By Dr Andy Bondy on 9th March 2016 0 Comments

The Pyramid Approach to Education combines strategies and analyses from the field of applied behaviour analysis with an emphasis upon functional communication. Here creator Dr Andy Bondy explains how it is used

Let’s be honest – designing and implementing effective lessons for students with autism and other special education needs is not easy. There are many factors that may influence what to teach and how to teach, as well as important factors beyond the direct control of professionals.

As the former lead administrator of a state-wide public school system for students with autism, I must admit that my initial attempts to organise these complex factors were far too simple and linear. Over time, a model based upon the physical structure of a pyramid was developed to represent the interactive and yet orderly arrangement of key elements (see illustration below).

The Pyramid Approach to Education.

The Pyramid Approach to Education.

The model guides the development and construction of a pyramid rather than giving schools a building to move into.
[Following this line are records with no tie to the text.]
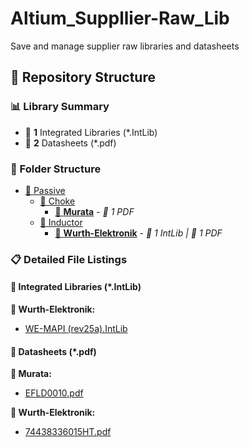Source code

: # Altium_Suppllier-Raw_Lib
Save and manage supplier raw libraries and datasheets


<!-- FOLDER-TOC -->
## 📁 Repository Structure

### 📊 Library Summary
- 🔗 **1** Integrated Libraries (*.IntLib)
- 📄 **2** Datasheets (*.pdf)

### 📂 Folder Structure

- [📂 Passive](./Passive/)
  - [📂 Choke](./Passive/Choke/)
    - [📂 **Murata**](./Passive/Choke/Murata/) - *📄 1 PDF*
  - [📂 Inductor](./Passive/Inductor/)
    - [📂 **Wurth-Elektronik**](./Passive/Inductor/Wurth-Elektronik/) - *🔗 1 IntLib | 📄 1 PDF*

### 📋 Detailed File Listings

#### 🔗 Integrated Libraries (*.IntLib)

**📂 Wurth-Elektronik:**
- [WE-MAPI (rev25a).IntLib](./Passive/Inductor/Wurth-Elektronik/WE-MAPI%20%28rev25a%29.IntLib)

#### 📄 Datasheets (*.pdf)

**📂 Murata:**
- [EFLD0010.pdf](./Passive/Choke/Murata/EFLD0010.pdf)

**📂 Wurth-Elektronik:**
- [74438336015HT.pdf](./Passive/Inductor/Wurth-Elektronik/74438336015HT.pdf)

<!-- /FOLDER-TOC -->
This model, the Pyramid Approach to Education, was initially implemented throughout one state and has since been used in many other programs within and outside of the USA.

The model is built around asking team members to consider three broad types of questions and then guides the refinement of the questions associated with each area. The key three questions deal with:

  • Why does behaviour change?
  • What should we teach?
  • How should we teach?

The answers to these questions combine strategies and analyses from the field of applied behaviour analysis with an emphasis upon functional communication.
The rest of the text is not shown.